LITTÉRATURE

« Plus jamais » – Vie et mort d’un amour

Megan Nolan (c) Sophie Davidson
Megan Nolan (c) Sophie Davidson

Pour son premier roman, Plus jamais, l’Irlandaise Megan Nolan a choisit le sujet canonique de l’amour dévorant et destructeur. Évitant certains écueils, elle revisite le genre tout en interrogeant les relations patriarcales.

La narratrice de Plus jamais a depuis l’enfance remplacé l’amour par la religion. C’est pourquoi, le jour où elle aperçoit Ciaran dans une galerie d’art, c’est sa « grande foi en l’amour » qui lui dicte sa conduite. Elle file la métaphore, déjà dévouée : « de son corps j’allais faire un autel, déposer à ses pieds ma propre chair palpitante et me consacrer entièrement à la sienne ». C’est le coup de foudre avant le coup de blues. Ils décident de se revoir. Le début d’une longue descente aux enfers pour elle.
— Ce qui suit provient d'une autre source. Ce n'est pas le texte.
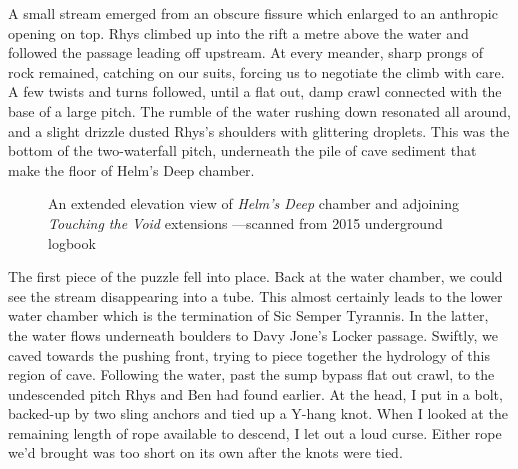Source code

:     A small stream emerged from an obscure fissure which enlarged to an anthropic opening on top. Rhys climbed up into the rift a metre above the water and followed the passage leading off upstream. At every meander, sharp prongs of rock remained, catching on our suits, forcing us to negotiate the climb with care. A few twists and turns followed, until a flat out, damp crawl connected with the base of a large pitch. The rumble of the water rushing down resonated all around, and a slight drizzle dusted Rhys's shoulders with glittering droplets. This was the bottom of the two-waterfall pitch, underneath the pile of  cave sediment that make the floor of Helm's Deep chamber. 

    \begin{figure}[t!]
        \checkoddpage \ifoddpage \forcerectofloat \else \forceversofloat \fi
        \centering

        \caption{An extended elevation view of \emph{Helm's Deep} chamber and adjoining \emph{Touching the Void} extensions ---scanned from 2015 underground logbook}
        \label{helms deep}
         
    \end{figure}

    The first piece of the puzzle fell into place. Back at the water chamber, we could see the stream disappearing into a tube. This almost certainly leads to the lower water chamber which is the termination of Sic Semper Tyrannis. In the latter, the water flows underneath boulders to Davy Jone's Locker passage. Swiftly, we caved towards the pushing front, trying to piece together the hydrology of this region of cave. Following the water, past the sump bypass flat out crawl, to the undescended pitch Rhys and Ben had found earlier. At the head, I put in a bolt, backed-up by two sling anchors and tied up a Y-hang knot. When I looked at the remaining length of rope available to descend, I let out a loud curse. Either rope we'd brought was too short on its own after the knots were tied.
Il est hâtif de comparer Megan Nolan à Sally Rooney comme le font déjà certains critiques. Certes, les deux autrices partagent quelques points communs. Toutes deux sont des plumes émergentes de la littérature irlandaise et ont fait des relations amicales et amoureuses leur sujet de prédilection. Mais là où Sally Rooney excelle dans l’analyse et l’ironie, Megan Nolan propose au contraire une empathie débordante qu’elle a appris à maîtriser et à apprécier.

Comme elle le remarquait elle-même en 2020, avant ce premier roman, Nolan reprochait à ses écrits d’être « trop honteux, trop féminins » ou encore « humiliants du fait de leurs sujets féminins ». Elle ajoutait même : « une partie de moi, impossible à faire vaciller, voyait les hommes comme les seuls vrais humains, tandis que le reste d’entre nous n’existions qu’en relation par rapport à eux ». C’est paradoxalement la lecture d’un homme, Karl Ove Knausgård, qui lui a permis de se défaire de sa honte et d’en faire au contraire le principal matériau de son premier roman. La narratrice y suit une trajectoire similaire : tout miser sur les hommes avant de faire volte-face.
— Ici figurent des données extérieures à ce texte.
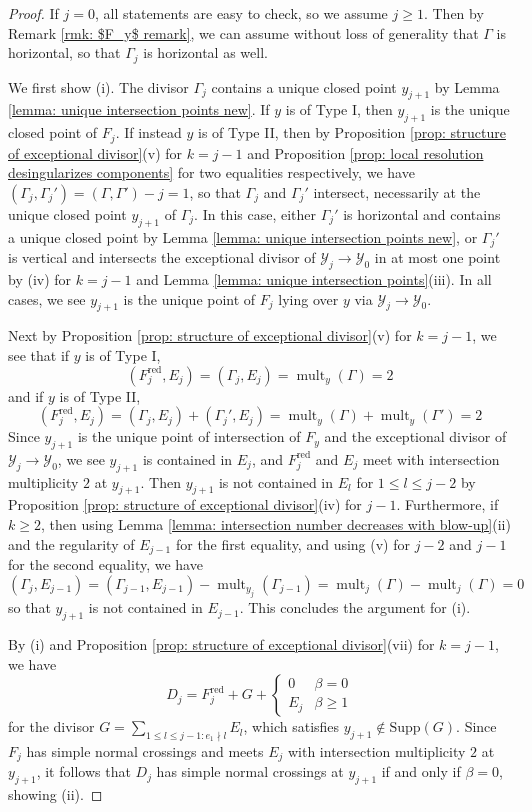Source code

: \documentclass[12pt]{amsart}
\numberwithin{equation}{section}
\theoremstyle{definition}
\newcommand{\Y}{\mathcal{Y}}
\newcommand{\tx}[1]{\text{#1}}
\DeclareMathOperator{\red}{red}
\DeclareMathOperator{\mult}{mult}
\begin{document}
\begin{proof}
    If $j=0$, all statements are easy to check, so we assume $j\geq 1$. Then by Remark \ref{rmk: $F_y$ remark}, we can assume without loss of generality that $\Gamma$ is horizontal, so that $\Gamma_j$ is horizontal as well.

    We first show (i). The divisor $\Gamma_j$ contains a unique closed point $y_{j+1}$ by Lemma \ref{lemma: unique intersection points new}. If $y$ is of Type I, then $y_{j+1}$ is the unique closed point of $F_j$. If instead $y$ is of Type II, then by Proposition \ref{prop: structure of exceptional divisor}(v) for $k=j-1$ and Proposition \ref{prop: local resolution desingularizes components} for two equalities respectively, we have $(\Gamma_j,\Gamma_j')=(\Gamma,\Gamma')-j=1$, so that $\Gamma_j$ and $\Gamma_j'$ intersect, necessarily at the unique closed point $y_{j+1}$ of $\Gamma_j$. In this case, either $\Gamma_j'$ is horizontal and contains a unique closed point by Lemma \ref{lemma: unique intersection points new}, or $\Gamma_j'$ is vertical and intersects the exceptional divisor of $\Y_j\to\Y_0$ in at most one point by (iv) for $k=j-1$ and Lemma \ref{lemma: unique intersection points}(iii). In all cases, we see $y_{j+1}$ is the unique point of $F_j$ lying over $y$ via $\Y_j\to\Y_0$.
    
    Next by Proposition \ref{prop: structure of exceptional divisor}(v) for $k=j-1$, we see that if $y$ is of Type I, \[(F_j^{\red},E_j)=(\Gamma_j,E_j)=\mult_y(\Gamma)=2\] and if $y$ is of Type II, \[(F_j^{\red},E_j)=(\Gamma_j,E_j)+(\Gamma_j',E_j)=\mult_y(\Gamma)+\mult_y(\Gamma')=2\]
    Since $y_{j+1}$ is the unique point of intersection of $F_y$ and the exceptional divisor of $\Y_j\to\Y_0$, we see $y_{j+1}$ is contained in $E_j$, and $F_j^{\red}$ and $E_j$ meet with intersection multiplicity $2$ at $y_{j+1}$. Then $y_{j+1}$ is not contained in $E_l$ for $1\leq l\leq j-2$ by Proposition \ref{prop: structure of exceptional divisor}(iv) for $j-1$. Furthermore, if $k\geq 2$, then using Lemma \ref{lemma: intersection number decreases with blow-up}(ii) and the regularity of $E_{j-1}$ for the first equality, and using (v) for $j-2$ and $j-1$ for the second equality, we have \[(\Gamma_j, E_{j-1})=(\Gamma_{j-1},E_{j-1})-\mult_{y_j}(\Gamma_{j-1})=\mult_j(\Gamma)-\mult_j(\Gamma)=0\] so that $y_{j+1}$ is not contained in $E_{j-1}$. This concludes the argument for (i).
    
    By (i) and Proposition \ref{prop: structure of exceptional divisor}(vii) for $k=j-1$, we have \[D_j=F_j^{\red}+G+\begin{cases}0&\beta=0\\ E_j&\beta\geq 1\end{cases}\] for the divisor $G=\sum_{1\leq l\leq j-1:e_1\nmid l}E_l$, which satisfies $y_{j+1}\notin\tx{Supp}(G)$. Since $F_j$ has simple normal crossings and meets $E_j$ with intersection multiplicity $2$ at $y_{j+1}$, it follows that $D_j$ has simple normal crossings at $y_{j+1}$ if and only if $\beta=0$, showing (ii).
    

\end{proof}
\end{document}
L’amour par nature alimente et accorde de la valeur à ces moments sans intérêt qu’autrement on gâcherait à tâcher de faire figure humaine, à tourner en rond dans un meublé de merde, à tuer le temps jusqu’à 19 heures, l’heure de déboucher une bouteille.

Megan Nolan, Plus jamais

L’art de la syncope

Plus jamais est de facture très classique. Le livre commence par la rencontre, se poursuit avec la relation et s’achève avec la rupture (tout est annoncé d’entrée de jeu et dans le titre). Rien n’existe dans l’univers narratif en dehors de cette relation à part quelques souvenirs d’enfance et les chapitres situés à Athènes en 2019. L’action elle, se passe entre Dublin et Waterford d’où est originaire l’autrice, d’avril 2012 à septembre 2014. Une petite période fragmentée en courts chapitres au rythme syncopé comme des petites vignettes.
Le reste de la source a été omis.